# [TRY IT]
Search the records for the string "apikey". Copy each line where it occurs.

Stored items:
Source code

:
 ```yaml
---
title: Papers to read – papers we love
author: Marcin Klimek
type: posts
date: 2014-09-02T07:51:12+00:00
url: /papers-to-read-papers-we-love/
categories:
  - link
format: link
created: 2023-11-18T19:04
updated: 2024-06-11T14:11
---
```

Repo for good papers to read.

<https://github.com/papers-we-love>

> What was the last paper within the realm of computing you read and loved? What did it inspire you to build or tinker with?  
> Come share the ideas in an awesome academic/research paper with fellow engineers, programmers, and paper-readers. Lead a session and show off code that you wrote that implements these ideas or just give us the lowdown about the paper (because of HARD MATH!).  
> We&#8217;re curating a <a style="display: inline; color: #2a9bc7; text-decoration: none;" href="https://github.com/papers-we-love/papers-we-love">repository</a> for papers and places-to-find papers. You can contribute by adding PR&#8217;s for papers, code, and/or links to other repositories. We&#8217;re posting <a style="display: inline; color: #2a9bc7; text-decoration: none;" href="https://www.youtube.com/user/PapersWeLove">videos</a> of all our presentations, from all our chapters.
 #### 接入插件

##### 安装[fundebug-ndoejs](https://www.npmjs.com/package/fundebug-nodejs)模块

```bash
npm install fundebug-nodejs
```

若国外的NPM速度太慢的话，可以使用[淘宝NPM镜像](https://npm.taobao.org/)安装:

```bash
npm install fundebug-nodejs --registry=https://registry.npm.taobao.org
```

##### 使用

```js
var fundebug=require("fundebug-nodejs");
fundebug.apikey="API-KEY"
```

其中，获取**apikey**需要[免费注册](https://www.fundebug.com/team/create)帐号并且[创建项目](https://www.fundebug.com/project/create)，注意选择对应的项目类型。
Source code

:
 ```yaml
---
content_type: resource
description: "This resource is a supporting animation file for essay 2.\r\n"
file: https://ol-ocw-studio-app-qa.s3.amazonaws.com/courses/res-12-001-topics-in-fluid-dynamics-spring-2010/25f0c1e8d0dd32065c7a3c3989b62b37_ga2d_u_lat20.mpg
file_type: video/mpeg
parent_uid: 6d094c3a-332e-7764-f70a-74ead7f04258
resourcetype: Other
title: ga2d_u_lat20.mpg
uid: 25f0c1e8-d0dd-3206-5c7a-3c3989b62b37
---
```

# [WRITTEN SOLUTION]
fundebug.apikey="API-KEY"
其中，获取**apikey**需要[免费注册](https://www.fundebug.com/team/create)帐号并且[创建项目](https://www.fundebug.com/project/create)，注意选择对应的项目类型。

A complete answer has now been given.